Preperimetric open angle glaucoma (OAG) in eyes that develop the disease at an early age compared to those that develop OAG at a more advanced age showed different optical coherence tomography (OCT) imaging characteristics. A younger person’s eye had thinner tissue in the inferior and superior quadrants, but aging eyes had thicker tissue in both. Improved glaucoma diagnosis and monitoring may be possible if researchers can better understand the distinct patterns of early glaucomatous damage dependent on age at onset.
The objective was to use optical coherence tomography to examine the differences in thinning of the retinal nerve fiber layer (RNFL) and macular ganglion cell-inner plexiform layer (GCIPL) between patients with preperimetric OAG who developed the disease at a young age (<40 years old) and those who developed it at a more advanced age (≥40 years old). In order to create a “deviation frequency map,” Cirrus HD-optical coherence tomography was used to first obtain pictures of the RNFL and GCIPL, and then to superimpose these images. RNFL and GCIPL thickness measures were compared, along with their respective topographic thinning patterns and characteristics. About 194 eyes from 194 patients with preperimetric OAG and 97 eyes from 97 age-matched normal people were studied.
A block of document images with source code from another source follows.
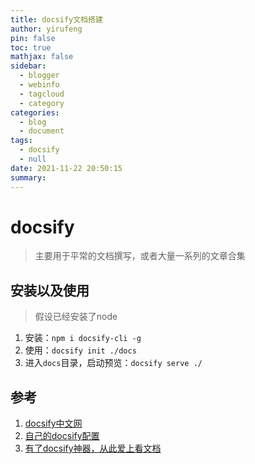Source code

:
 ```yaml
---
title: docsify文档搭建
author: yirufeng
pin: false
toc: true
mathjax: false
sidebar:
  - blogger
  - webinfo
  - tagcloud
  - category
categories:
  - blog
  - document
tags:
  - docsify
  - null
date: 2021-11-22 20:50:15
summary:
---
```


# docsify
> 主要用于平常的文档撰写，或者大量一系列的文章合集

## 安装以及使用
> 假设已经安装了node

1. 安装：`npm i docsify-cli -g`
2. 使用：`docsify init ./docs`
3. 进入`docs`目录，启动预览：`docsify serve ./`

## 参考
1. [docsify中文网](http://www.yii-china.com/docsify/)
2. [自己的docsify配置](https://github.com/sivanWu0222/AlgoBook/blob/main/docs/index.html)
3. [有了docsify神器，从此爱上看文档](https://www.jianshu.com/p/4883e95aa903)

<!-- more -->
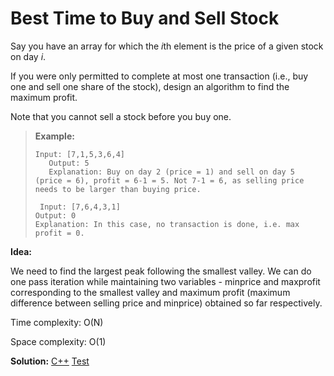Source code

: # Best Time to Buy and Sell Stock

Say you have an array for which the *i*th element is the price of a given stock on day *i*.

If you were only permitted to complete at most one transaction (i.e., buy one and sell one share of the stock), design an algorithm to find the maximum profit.

Note that you cannot sell a stock before you buy one.

> **Example:**
>
> ```
> Input: [7,1,5,3,6,4]
>    Output: 5
>    Explanation: Buy on day 2 (price = 1) and sell on day 5 (price = 6), profit = 6-1 = 5. Not 7-1 = 6, as selling price needs to be larger than buying price.
>   
>  Input: [7,6,4,3,1]
> Output: 0
> Explanation: In this case, no transaction is done, i.e. max profit = 0.
> ```



**Idea:** 

We need to find the largest peak following the smallest valley. We can do one pass iteration while maintaining two variables - minprice and maxprofit corresponding to the smallest valley and maximum profit (maximum difference between selling price and minprice) obtained so far respectively.



Time complexity: O(N)

Space complexity: O(1)



**Solution:** [C++](./solution.h)	[Test](./Test.cpp)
Eyes with preperimetric OAG that developed at a young age had predominantly inferotemporal RNFL deficiencies (264-296°) and inferior GCIPL faults (213–357°). GCIPL deficiencies in the inferior and superior regions accompanied RNFL deficits in the inferotemporal (266–294°) and superotemporal (33–67 degrees) directions in eyes with preperimetric OAG that developed with age (206–360 degrees, 0–22 degrees). Young-age-onset eyes had thinner RNFL and GCIPL thicknesses in the inferior quadrant compared to older-age-onset eyes (P=0.012, 0.016), while older-age-onset eyes had thinner thicknesses in the superior quadrant (P=0.003, 0.005). Preperimetric OAG can occur at any age, however there are distinct patterns of RNFL and GCIPL thinning in eyes that develop the disease at a young or old age.